A prodigious writer and speaker, Scalia was invited to speak on a diverse range of topics including constitutional interpretation, the arts, and Catholic higher education. Among the more colorful addresses in the book is a short speech the justice gave to the National Italian American Foundation in 1986, concerning the substance of American identity. He said:

The common bond I have with those who share my Italian ancestry prevents me from readily being drawn into enmity with those people on the basis of, for example, politics. If I were, for example, a Republican, I could not think too ill of Democrats — because, after all, Pete Rodino is a Democrat and he’s a paisan. And of course we all have loyalties based on factors other than our ethnic heritage that bind us together with other Americans — we go to the same church as they, or belong to the same union, or went to the same college. It is these intersecting loyalties to small segments of the society that bind the society together.
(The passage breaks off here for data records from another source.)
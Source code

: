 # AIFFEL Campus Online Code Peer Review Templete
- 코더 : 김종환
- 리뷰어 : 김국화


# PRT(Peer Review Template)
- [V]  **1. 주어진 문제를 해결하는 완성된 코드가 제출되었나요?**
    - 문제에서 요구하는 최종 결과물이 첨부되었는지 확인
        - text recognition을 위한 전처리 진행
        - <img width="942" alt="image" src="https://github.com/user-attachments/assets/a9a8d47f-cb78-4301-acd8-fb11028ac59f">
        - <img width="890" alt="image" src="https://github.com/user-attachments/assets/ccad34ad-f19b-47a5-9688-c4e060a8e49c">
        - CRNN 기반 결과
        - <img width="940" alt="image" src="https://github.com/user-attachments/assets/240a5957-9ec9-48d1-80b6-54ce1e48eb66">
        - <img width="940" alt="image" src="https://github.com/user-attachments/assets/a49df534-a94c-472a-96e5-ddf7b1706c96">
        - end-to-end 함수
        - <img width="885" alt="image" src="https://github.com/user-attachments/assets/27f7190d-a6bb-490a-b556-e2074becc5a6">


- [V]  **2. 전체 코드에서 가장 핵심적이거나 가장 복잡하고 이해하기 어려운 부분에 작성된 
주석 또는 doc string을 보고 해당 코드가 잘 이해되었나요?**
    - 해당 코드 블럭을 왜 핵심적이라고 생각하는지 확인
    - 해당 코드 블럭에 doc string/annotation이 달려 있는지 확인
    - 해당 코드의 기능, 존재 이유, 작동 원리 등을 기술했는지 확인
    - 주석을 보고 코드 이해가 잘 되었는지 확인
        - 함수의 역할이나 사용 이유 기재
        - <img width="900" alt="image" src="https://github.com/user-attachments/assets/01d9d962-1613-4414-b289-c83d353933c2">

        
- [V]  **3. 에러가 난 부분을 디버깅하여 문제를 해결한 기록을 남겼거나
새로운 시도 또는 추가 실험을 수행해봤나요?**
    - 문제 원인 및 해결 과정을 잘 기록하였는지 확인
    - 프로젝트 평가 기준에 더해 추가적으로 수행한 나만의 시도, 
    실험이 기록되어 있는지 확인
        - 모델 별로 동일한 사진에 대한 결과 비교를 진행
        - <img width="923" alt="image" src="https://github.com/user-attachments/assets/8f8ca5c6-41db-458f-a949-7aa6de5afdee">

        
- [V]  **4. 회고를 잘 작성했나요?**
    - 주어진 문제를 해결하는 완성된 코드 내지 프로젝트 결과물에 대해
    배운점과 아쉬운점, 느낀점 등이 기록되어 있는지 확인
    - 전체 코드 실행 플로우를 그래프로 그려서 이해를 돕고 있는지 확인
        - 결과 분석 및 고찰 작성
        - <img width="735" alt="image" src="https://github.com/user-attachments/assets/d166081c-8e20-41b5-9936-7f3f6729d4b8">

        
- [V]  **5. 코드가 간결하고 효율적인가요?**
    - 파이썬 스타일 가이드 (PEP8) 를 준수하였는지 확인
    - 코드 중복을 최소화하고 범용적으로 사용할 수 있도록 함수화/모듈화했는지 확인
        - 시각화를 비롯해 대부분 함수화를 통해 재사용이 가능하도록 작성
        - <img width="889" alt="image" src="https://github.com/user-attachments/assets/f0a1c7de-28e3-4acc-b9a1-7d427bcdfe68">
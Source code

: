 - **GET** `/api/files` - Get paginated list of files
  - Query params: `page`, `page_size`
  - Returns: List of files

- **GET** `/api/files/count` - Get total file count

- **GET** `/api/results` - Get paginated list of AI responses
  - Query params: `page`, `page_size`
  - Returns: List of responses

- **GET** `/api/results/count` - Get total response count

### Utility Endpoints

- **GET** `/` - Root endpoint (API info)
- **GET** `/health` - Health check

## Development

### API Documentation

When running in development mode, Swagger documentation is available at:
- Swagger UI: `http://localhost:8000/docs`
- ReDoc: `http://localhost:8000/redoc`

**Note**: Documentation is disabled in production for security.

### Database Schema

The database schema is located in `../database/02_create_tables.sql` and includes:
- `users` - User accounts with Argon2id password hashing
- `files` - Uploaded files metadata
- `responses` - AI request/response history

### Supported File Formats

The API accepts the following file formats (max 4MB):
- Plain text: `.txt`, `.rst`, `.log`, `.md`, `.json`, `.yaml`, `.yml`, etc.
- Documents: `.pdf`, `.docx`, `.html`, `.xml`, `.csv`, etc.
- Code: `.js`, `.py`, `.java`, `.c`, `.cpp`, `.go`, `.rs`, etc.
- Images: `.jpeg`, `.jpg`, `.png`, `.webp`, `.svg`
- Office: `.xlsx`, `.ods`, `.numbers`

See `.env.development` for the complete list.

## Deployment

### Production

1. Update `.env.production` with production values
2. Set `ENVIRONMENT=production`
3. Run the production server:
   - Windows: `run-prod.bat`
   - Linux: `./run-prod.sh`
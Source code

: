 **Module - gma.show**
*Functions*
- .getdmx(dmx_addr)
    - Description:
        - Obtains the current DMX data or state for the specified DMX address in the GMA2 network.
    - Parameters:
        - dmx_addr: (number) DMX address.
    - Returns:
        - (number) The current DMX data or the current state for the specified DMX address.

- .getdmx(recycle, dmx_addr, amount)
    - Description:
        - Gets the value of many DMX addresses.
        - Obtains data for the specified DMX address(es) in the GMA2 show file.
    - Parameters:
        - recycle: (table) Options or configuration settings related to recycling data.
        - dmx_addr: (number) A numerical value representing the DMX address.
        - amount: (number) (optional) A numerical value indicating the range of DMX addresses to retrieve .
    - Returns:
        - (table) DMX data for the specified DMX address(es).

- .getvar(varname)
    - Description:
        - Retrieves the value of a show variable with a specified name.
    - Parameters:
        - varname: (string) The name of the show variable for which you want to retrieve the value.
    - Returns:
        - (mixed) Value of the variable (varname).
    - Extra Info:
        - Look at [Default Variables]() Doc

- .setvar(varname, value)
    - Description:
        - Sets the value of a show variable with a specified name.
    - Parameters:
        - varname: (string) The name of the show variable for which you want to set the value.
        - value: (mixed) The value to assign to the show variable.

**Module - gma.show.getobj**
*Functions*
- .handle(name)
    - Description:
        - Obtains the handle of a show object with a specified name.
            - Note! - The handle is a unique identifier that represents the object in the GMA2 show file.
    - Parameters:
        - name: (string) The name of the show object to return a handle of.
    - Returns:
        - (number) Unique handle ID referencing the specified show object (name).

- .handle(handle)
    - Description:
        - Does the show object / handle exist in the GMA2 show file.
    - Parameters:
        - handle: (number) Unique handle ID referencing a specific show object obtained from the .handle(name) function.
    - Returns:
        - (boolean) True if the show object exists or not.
One such “small segment” was the informal “mutual improvement society” Ginsburg and Scalia forged as colleagues, the fruit of years worth of frank but respectful exchanges over questions of law that helped each justice refine their final opinions.

“It was good to have someone who is super-intelligent and is able to explain his point of view,” Ginsburg said. “It makes you think harder.”

“And he felt the same way,” the late justice’s wife Maureen Scalia replied. “It was really important.”